Wer kennt sie nicht, die an markanten Stellen der Stadt oder an
Litfass-Säulen angebrachten Werbeplakate „Ü18-, Ü30-, Ü40-oder Singleparty“.
Im lokalen Teil der heimischen Zeitungen wird ebenfalls hierauf hingewiesen
und anschließend darüber mit ausführlichen Berichten informiert. Nicht
selten finden sie dann auch noch in Polizeiberichten eine gewisse Nachlese,
wenn es dabei zu Komasaufen, Schlägereien oder Sachbeschädigungen kommt.
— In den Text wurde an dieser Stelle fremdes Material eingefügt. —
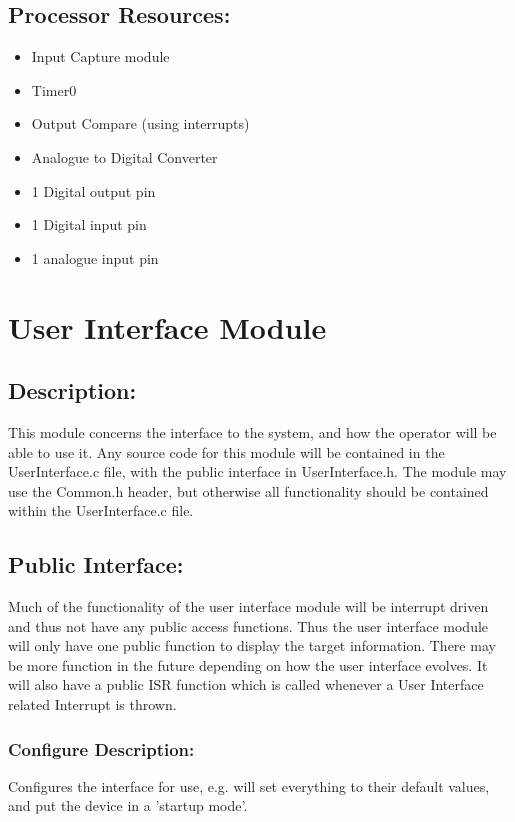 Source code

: \documentclass[]{article}
\begin{document}
\subsection{Processor Resources:}
\begin{itemize}
	\item Input Capture module
	\item Timer0
	\item Output Compare (using interrupts)
	\item Analogue to Digital Converter
	\item 1 Digital output pin
	\item 1 Digital input pin
	\item 1 analogue input pin
\end{itemize}

\newpage
\section{User Interface Module}

\subsection{Description:}
This module concerns the interface to the system, and how the operator will be able to use it. Any source code for this module will be contained in the UserInterface.c file, with the public interface in UserInterface.h. The module may use the Common.h header, but otherwise all functionality should be contained within the UserInterface.c file.

\subsection{Public Interface:}
Much of the functionality of the user interface module will be interrupt driven and thus not have any public access functions. Thus the user interface module will only have one public function to display the target information. There may be more function in the future depending on how the user interface evolves. It will also have a public ISR function which is called whenever a User Interface related Interrupt is thrown.

\subsubsection{Configure Description:}
Configures the interface for use, e.g. will set everything to their default values, and put the device in a 'startup mode'.
\end{document}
Ob
diese Partys, bei oft zu lauter „Musik“ mit viel Alkohohl und dem nicht
selten gesuchten One-Night-Stand, den ausgleichenden Effekt für eine
vergangene Arbeitswoche bringen, mögen die Teilnehmer für sich beantworten.
Eines wäre völlig falsch, wenn nun dem
Schreiber dieses Berichtes unterstellt würde, er diffamiere grundsätzlich
diese Veranstaltungen und sei prüde. Viele dieser Partys sind vom
Veranstalter grundsolide in der Ausrichtung geplant und laufen ohne
Zwischenfälle ab. Nicht selten führen sie zu festen Bindungen, die ein Leben
lang halten. Halt eben wie früher, als es noch große Zelt- und Vereinsfeste
gab, die fast in Vergessenheit geraten sind und heute nur noch in
Dorfgemeinschaften nennenswert vorkommen.
Und jetzt noch diese ungewohnte Zeitungsanzeige
„Ü70-Klönparty“. „Was ist das denn“?, wird sich mancher Leser
verwundert gefragt haben. Des Rätsels Lösung liegt in der Tatsache, dass der
Rassegeflügelzuchtverein Holsen seinen verdienten älteren Mitgliedern eine
Möglichkeit zu gemeinsamen Treffen bietet. Mindestens ein aktives
Vorstandsmitglied wird für die Leitung dieser Treffen abgestellt, bei denen
zwanglos alle Themen angesprochen werden und über den Verein und seine
aktiven Ziele berichtet wird. Selbstverständlich kommt dabei die „Gute
alte Zeit“ nicht zu kurz.

Die Ü70 läuft ein und bekommt das erste
Begrüßungsgetränk auf der VfL – Heimterrasse, bevor es zum Essen ins Holser
– Sportlerheim geht. (v.l.) Ex-Bürgermeister Siegfried Hagemann,
Vorstandsmitglied Wolfgang Brinkmann und der Ehrenvorsitzende Wilfried
Südhölter. Die heute noch aktiven Züchter Friedrich Hellmann (4.v.l.),
Friedhelm Kränke (am Kopfende) und Werner Freese (o.r.). Vor der Tür sitzend
der älteste (84 J.) Teilnehmer Horst Kempka.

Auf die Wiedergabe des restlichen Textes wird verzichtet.